Высокая смертность населения, поздние браки и ранняя кончина делали долгий союз маловероятным. Многие связи были скоротечны. Судя по продолжительности жизни, мужчина и женщина могли наслаждаться браком в течение 17-20 лет. 50 процентов супружеских пар не достигали даже такого результата. Немногие родители доживали до свадеб своих детей. Каждый четвертый брак оказывался повторным для одного или обоих партнеров. В петиции к палате общин Лондона вдовы заявляли: "Те из нас, кто имел хороших мужей, собираются повторить свой успех; а те, которым попались плохие, собираются попытать счастья еще раз и теперь уже не прогадать".

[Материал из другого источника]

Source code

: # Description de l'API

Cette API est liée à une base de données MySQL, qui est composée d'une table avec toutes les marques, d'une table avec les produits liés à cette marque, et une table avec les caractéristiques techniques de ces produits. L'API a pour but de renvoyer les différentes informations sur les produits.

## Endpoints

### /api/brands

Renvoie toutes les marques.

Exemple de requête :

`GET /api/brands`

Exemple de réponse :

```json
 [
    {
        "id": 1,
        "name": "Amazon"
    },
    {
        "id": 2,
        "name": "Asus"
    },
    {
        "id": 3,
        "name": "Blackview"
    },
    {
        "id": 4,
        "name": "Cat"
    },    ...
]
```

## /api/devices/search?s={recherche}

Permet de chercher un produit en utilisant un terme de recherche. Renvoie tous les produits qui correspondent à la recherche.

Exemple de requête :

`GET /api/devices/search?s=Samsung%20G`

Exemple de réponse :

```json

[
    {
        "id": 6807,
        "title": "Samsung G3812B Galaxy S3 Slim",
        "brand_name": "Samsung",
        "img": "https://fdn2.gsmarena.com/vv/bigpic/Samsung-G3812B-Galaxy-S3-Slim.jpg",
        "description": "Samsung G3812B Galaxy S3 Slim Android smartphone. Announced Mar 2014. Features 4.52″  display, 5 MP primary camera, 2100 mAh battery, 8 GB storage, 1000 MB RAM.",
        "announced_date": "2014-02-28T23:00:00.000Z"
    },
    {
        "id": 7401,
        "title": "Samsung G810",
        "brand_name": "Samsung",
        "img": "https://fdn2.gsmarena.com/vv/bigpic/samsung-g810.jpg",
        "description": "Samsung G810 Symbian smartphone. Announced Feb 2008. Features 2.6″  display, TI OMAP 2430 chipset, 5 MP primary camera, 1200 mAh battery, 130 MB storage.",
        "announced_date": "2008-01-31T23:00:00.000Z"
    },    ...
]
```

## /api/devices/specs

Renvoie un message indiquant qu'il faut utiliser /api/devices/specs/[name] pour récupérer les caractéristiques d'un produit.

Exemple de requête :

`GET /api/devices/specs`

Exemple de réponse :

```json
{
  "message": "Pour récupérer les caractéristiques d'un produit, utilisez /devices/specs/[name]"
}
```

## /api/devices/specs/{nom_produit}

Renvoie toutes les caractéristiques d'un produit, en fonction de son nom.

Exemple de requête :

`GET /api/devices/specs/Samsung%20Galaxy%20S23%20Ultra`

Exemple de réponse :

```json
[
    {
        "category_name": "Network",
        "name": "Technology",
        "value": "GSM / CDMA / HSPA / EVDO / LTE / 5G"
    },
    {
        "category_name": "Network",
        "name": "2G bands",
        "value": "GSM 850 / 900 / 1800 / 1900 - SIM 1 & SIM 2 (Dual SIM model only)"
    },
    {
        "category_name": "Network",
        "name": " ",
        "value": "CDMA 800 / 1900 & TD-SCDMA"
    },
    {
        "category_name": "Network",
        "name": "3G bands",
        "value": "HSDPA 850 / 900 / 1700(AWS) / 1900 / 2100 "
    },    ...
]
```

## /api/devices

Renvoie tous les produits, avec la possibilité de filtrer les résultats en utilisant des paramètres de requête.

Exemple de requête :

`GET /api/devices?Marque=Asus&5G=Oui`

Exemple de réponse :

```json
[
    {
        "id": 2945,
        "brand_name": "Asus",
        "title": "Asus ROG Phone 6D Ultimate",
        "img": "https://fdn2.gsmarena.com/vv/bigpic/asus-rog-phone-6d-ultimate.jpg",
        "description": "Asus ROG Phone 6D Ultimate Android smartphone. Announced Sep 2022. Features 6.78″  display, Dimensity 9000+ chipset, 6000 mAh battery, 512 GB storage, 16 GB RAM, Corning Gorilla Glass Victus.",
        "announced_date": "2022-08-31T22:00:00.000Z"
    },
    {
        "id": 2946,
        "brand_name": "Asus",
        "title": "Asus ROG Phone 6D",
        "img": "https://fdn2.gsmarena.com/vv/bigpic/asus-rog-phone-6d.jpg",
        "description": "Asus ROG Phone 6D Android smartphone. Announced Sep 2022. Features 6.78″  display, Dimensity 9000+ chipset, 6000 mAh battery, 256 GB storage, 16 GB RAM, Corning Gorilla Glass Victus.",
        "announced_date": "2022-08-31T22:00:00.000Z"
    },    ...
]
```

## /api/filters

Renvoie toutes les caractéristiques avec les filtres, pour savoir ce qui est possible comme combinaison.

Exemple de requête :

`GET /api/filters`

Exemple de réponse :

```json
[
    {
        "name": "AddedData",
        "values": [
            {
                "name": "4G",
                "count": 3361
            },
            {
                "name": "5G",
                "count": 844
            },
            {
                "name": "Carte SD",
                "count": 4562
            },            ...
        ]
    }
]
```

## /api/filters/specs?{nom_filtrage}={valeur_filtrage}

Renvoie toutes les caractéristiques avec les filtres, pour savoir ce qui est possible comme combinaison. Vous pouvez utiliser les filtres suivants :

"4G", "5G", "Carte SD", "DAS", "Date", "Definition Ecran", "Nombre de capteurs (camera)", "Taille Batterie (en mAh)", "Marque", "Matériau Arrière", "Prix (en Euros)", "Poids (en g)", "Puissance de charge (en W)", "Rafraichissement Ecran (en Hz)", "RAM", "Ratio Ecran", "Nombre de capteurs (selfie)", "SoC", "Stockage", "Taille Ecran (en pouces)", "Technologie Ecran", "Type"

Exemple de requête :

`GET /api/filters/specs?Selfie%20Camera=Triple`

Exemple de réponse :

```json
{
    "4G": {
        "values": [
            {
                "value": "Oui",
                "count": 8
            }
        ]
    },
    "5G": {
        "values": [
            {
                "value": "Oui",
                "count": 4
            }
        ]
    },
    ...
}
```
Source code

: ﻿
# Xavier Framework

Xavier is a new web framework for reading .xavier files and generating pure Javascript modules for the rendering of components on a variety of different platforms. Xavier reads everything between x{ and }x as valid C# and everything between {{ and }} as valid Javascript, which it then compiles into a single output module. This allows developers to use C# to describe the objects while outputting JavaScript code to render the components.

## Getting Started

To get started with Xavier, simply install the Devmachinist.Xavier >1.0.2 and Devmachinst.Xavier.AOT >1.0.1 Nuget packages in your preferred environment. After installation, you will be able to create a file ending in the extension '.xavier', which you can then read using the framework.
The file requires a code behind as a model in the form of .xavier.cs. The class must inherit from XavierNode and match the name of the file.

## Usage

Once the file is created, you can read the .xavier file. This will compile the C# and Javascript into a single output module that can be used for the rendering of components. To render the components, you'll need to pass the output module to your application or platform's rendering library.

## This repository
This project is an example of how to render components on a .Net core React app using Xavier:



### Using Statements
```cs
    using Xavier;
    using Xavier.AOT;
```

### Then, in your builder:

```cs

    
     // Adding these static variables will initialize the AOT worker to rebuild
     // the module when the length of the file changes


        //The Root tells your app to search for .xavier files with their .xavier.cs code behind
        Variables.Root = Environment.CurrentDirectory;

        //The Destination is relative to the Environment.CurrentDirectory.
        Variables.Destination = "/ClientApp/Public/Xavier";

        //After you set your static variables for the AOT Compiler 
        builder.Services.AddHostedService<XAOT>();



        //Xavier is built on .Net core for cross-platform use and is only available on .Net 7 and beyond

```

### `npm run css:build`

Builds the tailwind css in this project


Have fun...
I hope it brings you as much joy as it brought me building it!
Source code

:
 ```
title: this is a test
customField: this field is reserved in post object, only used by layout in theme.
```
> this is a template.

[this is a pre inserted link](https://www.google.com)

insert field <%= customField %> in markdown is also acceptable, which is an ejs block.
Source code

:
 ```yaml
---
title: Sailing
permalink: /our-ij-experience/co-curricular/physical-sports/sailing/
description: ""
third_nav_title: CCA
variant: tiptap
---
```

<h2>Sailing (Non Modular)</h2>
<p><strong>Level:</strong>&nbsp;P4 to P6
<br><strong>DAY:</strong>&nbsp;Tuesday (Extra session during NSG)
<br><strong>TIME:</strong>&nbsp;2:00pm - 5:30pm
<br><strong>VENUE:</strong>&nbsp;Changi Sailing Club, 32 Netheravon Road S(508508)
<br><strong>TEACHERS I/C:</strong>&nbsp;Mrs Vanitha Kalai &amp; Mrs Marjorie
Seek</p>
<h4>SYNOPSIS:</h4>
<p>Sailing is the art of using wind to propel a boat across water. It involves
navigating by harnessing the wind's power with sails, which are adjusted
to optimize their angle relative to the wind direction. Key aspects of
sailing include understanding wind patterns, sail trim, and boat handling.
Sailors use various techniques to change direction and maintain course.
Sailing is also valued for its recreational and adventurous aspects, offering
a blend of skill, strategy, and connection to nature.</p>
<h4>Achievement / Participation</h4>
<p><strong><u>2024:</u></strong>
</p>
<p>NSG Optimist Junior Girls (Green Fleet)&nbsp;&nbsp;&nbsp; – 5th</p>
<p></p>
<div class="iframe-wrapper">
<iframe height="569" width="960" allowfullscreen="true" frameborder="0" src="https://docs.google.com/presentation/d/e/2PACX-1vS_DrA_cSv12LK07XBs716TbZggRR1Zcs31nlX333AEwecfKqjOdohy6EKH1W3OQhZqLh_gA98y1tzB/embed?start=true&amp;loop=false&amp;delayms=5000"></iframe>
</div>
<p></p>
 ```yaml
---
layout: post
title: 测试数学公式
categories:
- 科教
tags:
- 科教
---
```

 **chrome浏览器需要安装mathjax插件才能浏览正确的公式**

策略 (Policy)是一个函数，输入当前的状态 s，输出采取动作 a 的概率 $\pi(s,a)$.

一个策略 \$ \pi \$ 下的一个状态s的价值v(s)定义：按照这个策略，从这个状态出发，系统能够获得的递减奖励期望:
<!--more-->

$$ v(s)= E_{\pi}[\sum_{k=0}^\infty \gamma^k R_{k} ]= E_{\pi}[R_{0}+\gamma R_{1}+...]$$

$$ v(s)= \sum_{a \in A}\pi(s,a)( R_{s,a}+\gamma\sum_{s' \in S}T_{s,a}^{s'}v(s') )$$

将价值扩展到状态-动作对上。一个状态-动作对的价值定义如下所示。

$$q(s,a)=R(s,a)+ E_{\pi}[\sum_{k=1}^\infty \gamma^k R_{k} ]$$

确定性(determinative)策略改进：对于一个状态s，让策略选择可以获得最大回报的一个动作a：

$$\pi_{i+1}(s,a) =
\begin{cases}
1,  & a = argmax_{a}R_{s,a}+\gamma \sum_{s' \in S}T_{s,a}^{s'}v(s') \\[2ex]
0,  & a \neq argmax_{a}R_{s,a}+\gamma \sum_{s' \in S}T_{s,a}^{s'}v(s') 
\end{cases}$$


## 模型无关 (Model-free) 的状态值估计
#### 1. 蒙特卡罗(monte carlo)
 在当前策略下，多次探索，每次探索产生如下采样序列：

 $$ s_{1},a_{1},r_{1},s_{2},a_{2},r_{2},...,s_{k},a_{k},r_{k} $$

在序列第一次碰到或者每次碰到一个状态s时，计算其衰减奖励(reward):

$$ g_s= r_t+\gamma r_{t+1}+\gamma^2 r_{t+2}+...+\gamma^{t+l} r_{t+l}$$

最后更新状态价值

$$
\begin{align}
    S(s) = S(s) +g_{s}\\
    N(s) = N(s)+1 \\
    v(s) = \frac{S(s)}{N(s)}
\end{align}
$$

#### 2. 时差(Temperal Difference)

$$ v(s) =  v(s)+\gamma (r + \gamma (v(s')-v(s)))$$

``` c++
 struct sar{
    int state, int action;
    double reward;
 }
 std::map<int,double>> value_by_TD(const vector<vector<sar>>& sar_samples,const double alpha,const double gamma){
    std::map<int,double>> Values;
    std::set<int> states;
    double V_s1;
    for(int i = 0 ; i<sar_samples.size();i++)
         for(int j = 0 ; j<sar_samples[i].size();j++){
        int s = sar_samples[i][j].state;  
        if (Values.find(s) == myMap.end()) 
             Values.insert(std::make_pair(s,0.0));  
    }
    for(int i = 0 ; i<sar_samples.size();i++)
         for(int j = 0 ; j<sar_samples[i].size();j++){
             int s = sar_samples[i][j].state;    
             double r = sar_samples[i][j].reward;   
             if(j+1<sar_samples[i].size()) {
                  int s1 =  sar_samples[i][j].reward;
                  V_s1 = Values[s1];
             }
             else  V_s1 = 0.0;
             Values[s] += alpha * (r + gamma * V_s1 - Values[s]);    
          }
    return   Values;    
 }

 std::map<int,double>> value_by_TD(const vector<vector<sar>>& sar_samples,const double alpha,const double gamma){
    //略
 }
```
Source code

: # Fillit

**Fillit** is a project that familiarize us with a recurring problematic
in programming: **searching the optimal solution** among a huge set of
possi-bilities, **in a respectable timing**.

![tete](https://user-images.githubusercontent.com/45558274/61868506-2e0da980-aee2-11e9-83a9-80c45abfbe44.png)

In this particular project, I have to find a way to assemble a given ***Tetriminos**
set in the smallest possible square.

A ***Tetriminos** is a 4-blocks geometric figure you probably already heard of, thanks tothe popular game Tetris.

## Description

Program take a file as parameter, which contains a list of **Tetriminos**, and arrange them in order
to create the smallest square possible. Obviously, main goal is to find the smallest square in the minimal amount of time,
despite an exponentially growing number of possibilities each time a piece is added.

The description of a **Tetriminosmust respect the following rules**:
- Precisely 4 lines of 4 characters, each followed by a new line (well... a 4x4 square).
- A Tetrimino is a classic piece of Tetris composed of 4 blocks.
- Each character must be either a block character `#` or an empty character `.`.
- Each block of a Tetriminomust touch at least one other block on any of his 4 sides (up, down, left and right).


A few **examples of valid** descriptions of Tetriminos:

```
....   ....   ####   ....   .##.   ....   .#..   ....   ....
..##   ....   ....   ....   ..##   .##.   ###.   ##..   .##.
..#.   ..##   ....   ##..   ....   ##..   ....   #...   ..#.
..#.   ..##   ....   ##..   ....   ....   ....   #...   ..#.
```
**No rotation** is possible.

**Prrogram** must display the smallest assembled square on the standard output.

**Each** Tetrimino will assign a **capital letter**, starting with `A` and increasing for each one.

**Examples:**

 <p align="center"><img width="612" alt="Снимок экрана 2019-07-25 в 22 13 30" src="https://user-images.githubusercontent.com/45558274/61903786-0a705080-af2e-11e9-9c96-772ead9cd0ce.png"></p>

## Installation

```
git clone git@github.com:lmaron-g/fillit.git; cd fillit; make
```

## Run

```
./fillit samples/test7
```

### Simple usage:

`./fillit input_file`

Официально освобождением от уз супружества признавалась смерть мужа или жены. Развод короля не повлиял на протестантских реформаторов и остался единственным подобным прецедентом. Новой ступенью свободы личности стала возможность выбирать самому себе пару, что означало ожидание сильных эмоций от брака, а также большее разочарование в случае ошибки. Неизбежно начали происходить размолвки между супругами, а женщины не стеснялись протестовать, когда с ними поступали не по-джентльменски. Несмотря на это, легального развода добиться было сложно, насколько бы ни отвратительно вел себя муж. Разводом назывались раздельная постель и пропитание, но без разрешения выходить замуж снова. Во многих делах, слушавшихся в церковных судах, присутствовали факты измены. Женщина могла обвинить в адюльтере своего мужа, если имела конкретные основания для этого. В обществе, где женщина воспитывалась как низшее, подчиненное мужчине существо, такие основания не всегда находились. Все грязные подробности скандала выставлялись перед судом на всеобщее рассмотрение. Каждая сторона пыталась представить себя в качестве невинной овечки, однако именно на женщине лежала задача убедить мужчин-судей в виновности супруга. Здесь, как нигде больше, ей приходилось играть роль пассивной жертвы, так как малейшие признаки настойчивости могли привести суд к выводу, что она сама спровоцировала поведение мужа.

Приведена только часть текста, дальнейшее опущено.